Todo era tan claro, tan sencillo, que la señorita Winters se preguntó cómo no se le había ocurrido antes. Debía atrapar el viento y encerrarlo herméticamente dentro de algo, de forma que nunca pudiera escaparse, para asustar y dejar ateridas a pobres ancianas, manteniéndolas despiertas y conscientes de su miseria, matando sus gatos… La mujer se puso los zapatos y, sin dirigir una sola mirada al animal muerto, abrió la puerta y comenzó a bajar resueltamente las escaleras.

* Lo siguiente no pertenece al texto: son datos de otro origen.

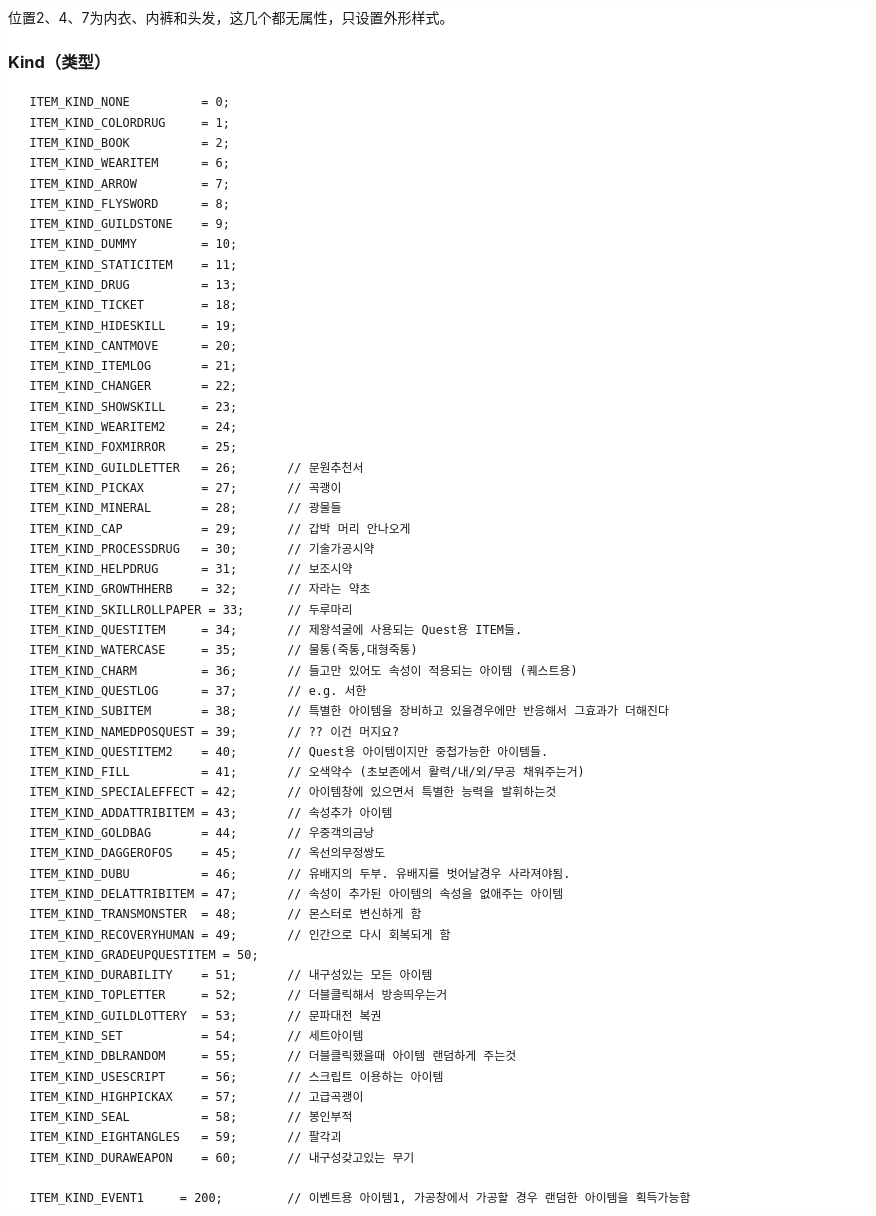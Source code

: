 位置2、4、7为内衣、内裤和头发，这几个都无属性，只设置外形样式。

### Kind（类型）

```
   ITEM_KIND_NONE          = 0;
   ITEM_KIND_COLORDRUG     = 1;
   ITEM_KIND_BOOK          = 2;
   ITEM_KIND_WEARITEM      = 6;
   ITEM_KIND_ARROW         = 7;
   ITEM_KIND_FLYSWORD      = 8;
   ITEM_KIND_GUILDSTONE    = 9;
   ITEM_KIND_DUMMY         = 10;
   ITEM_KIND_STATICITEM    = 11;
   ITEM_KIND_DRUG          = 13;
   ITEM_KIND_TICKET        = 18;
   ITEM_KIND_HIDESKILL     = 19;
   ITEM_KIND_CANTMOVE      = 20;
   ITEM_KIND_ITEMLOG       = 21;
   ITEM_KIND_CHANGER       = 22;
   ITEM_KIND_SHOWSKILL     = 23;
   ITEM_KIND_WEARITEM2     = 24;
   ITEM_KIND_FOXMIRROR     = 25;
   ITEM_KIND_GUILDLETTER   = 26;       // 문원추천서
   ITEM_KIND_PICKAX        = 27;       // 곡괭이
   ITEM_KIND_MINERAL       = 28;       // 광물들
   ITEM_KIND_CAP           = 29;       // 갑박 머리 안나오게
   ITEM_KIND_PROCESSDRUG   = 30;       // 기술가공시약
   ITEM_KIND_HELPDRUG      = 31;       // 보조시약
   ITEM_KIND_GROWTHHERB    = 32;       // 자라는 약초
   ITEM_KIND_SKILLROLLPAPER = 33;      // 두루마리
   ITEM_KIND_QUESTITEM     = 34;       // 제왕석굴에 사용되는 Quest용 ITEM들.
   ITEM_KIND_WATERCASE     = 35;       // 물통(죽통,대형죽통)
   ITEM_KIND_CHARM         = 36;       // 들고만 있어도 속성이 적용되는 아이템 (퀘스트용)
   ITEM_KIND_QUESTLOG      = 37;       // e.g. 서한
   ITEM_KIND_SUBITEM       = 38;       // 특별한 아이템을 장비하고 있을경우에만 반응해서 그효과가 더해진다
   ITEM_KIND_NAMEDPOSQUEST = 39;       // ?? 이건 머지요?
   ITEM_KIND_QUESTITEM2    = 40;       // Quest용 아이템이지만 중첩가능한 아이템들.
   ITEM_KIND_FILL          = 41;       // 오색약수 (초보존에서 활력/내/외/무공 채워주는거)
   ITEM_KIND_SPECIALEFFECT = 42;       // 아이템창에 있으면서 특별한 능력을 발휘하는것
   ITEM_KIND_ADDATTRIBITEM = 43;       // 속성추가 아이템
   ITEM_KIND_GOLDBAG       = 44;       // 우중객의금낭
   ITEM_KIND_DAGGEROFOS    = 45;       // 옥선의무정쌍도
   ITEM_KIND_DUBU          = 46;       // 유배지의 두부. 유배지를 벗어날경우 사라져야됨.
   ITEM_KIND_DELATTRIBITEM = 47;       // 속성이 추가된 아이템의 속성을 없애주는 아이템
   ITEM_KIND_TRANSMONSTER  = 48;       // 몬스터로 변신하게 함
   ITEM_KIND_RECOVERYHUMAN = 49;       // 인간으로 다시 회복되게 함
   ITEM_KIND_GRADEUPQUESTITEM = 50;
   ITEM_KIND_DURABILITY    = 51;       // 내구성있는 모든 아이템
   ITEM_KIND_TOPLETTER     = 52;       // 더블클릭해서 방송띄우는거
   ITEM_KIND_GUILDLOTTERY  = 53;       // 문파대전 복권
   ITEM_KIND_SET           = 54;       // 세트아이템
   ITEM_KIND_DBLRANDOM     = 55;       // 더블클릭했을때 아이템 랜덤하게 주는것
   ITEM_KIND_USESCRIPT     = 56;       // 스크립트 이용하는 아이템
   ITEM_KIND_HIGHPICKAX    = 57;       // 고급곡괭이
   ITEM_KIND_SEAL          = 58;       // 봉인부적
   ITEM_KIND_EIGHTANGLES   = 59;       // 팔각괴
   ITEM_KIND_DURAWEAPON    = 60;       // 내구성갖고있는 무기

   ITEM_KIND_EVENT1     = 200;         // 이벤트용 아이템1, 가공창에서 가공할 경우 랜덤한 아이템을 획득가능함
```

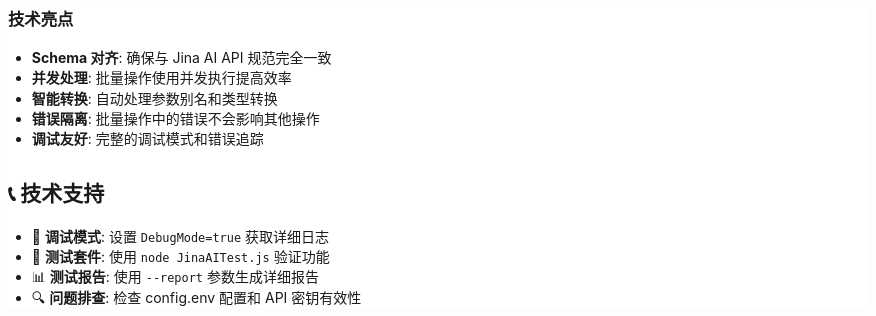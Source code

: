 ### 技术亮点
- **Schema 对齐**: 确保与 Jina AI API 规范完全一致
- **并发处理**: 批量操作使用并发执行提高效率
- **智能转换**: 自动处理参数别名和类型转换
- **错误隔离**: 批量操作中的错误不会影响其他操作
- **调试友好**: 完整的调试模式和错误追踪

## 📞 技术支持

- 🐛 **调试模式**: 设置 `DebugMode=true` 获取详细日志
- 🧪 **测试套件**: 使用 `node JinaAITest.js` 验证功能
- 📊 **测试报告**: 使用 `--report` 参数生成详细报告
- 🔍 **问题排查**: 检查 config.env 配置和 API 密钥有效性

“¿Quién ha visto al viento?”, cantó, con la atiplada voz de su niñez, mientras el aire la zarandeaba y trataba de arrebatarle la sábana.

—¡Ja, ja! —rió la señorita, entre dientes, aferrando con más fuerza el enorme trozo de tela—. ¡Esta vez, no, querido amigo! ¡Esta vez, no! “¿Quién ha visto al viento? ¿Adonde se va el aire? ¡Arriba, arriba, arriba! ¡Hasta llegar al cielo!

Miró hacia el campanario de la iglesia. Era el edificio más alto que había a la vista. Incluso en aquella nochebrillaba como una arista reluciente. A su gato le había matado una arista. Ella mataría al viento.

—R.I.P. —dijo sonriendo la mujer.

A la torre de la iglesia se llegaba a través de una puertecita que había en la parte trasera. Tal como la señorita Winters esperaba, no estaba cerrada. Sin un momento de vacilación, la solterona comenzó su decidido ascenso. Cada vez más arriba, dando vueltas y vueltas, tropezando con la sábana, pisándose el borde del abrigo, dando traspiés, riéndose y volviendo a ascender. En el interior de la torre no había viento; pero aquello no la disuadió de su idea. El aire la estaba aguardando allá arriba… ¡y ella le aguardaría a él! Al fin llegó al pequeño cuarto donde se encontraban las campanas, una habitación cuadrada, con arcos góticos y una terraza abierta por un lado. El viento estaba allí, tal como la anciana había esperado, rugiendo como un león. Pero la señorita Winters ya no le tenía miedo.

—¡Ahora veremos! —gritó, feliz—. ¡Ahora veremos!

Sacudió la sábana. Como es lógico, el viento trató de arrebatársela; pero ella, diestramente, agarró las cuatro esquinas y salió a la pequeña terraza abierta. Allá abajo, las luces de la ciudad brillaban y parpadeaban. La señorita Winters las miró plácidamente, como diciendo:

—¡Contémplenme! ¡Estoy dándole su merecido, de una vez para siempre, a este asqueroso viento!

Fue precisamente entonces cuando una ráfaga de aire la fustigó. Sopló furiosamente y ella la atrapó en la sábana, que se hinchó como una inmensa hogaza de pan en el horno. La anciana tuvo que dar unos pasos para apoderarse del viento; pero al fin lo tenía allí. ¡Se sentía tan feliz, que le pareció caminar por el aire! Miró hacia abajo y pudo ver que las luces se precipitaban hacia ella. Antes de morir, la señorita Winters pasó por un momento aterrador… Un momento durante el que se dio cuenta de que el viento había ganado.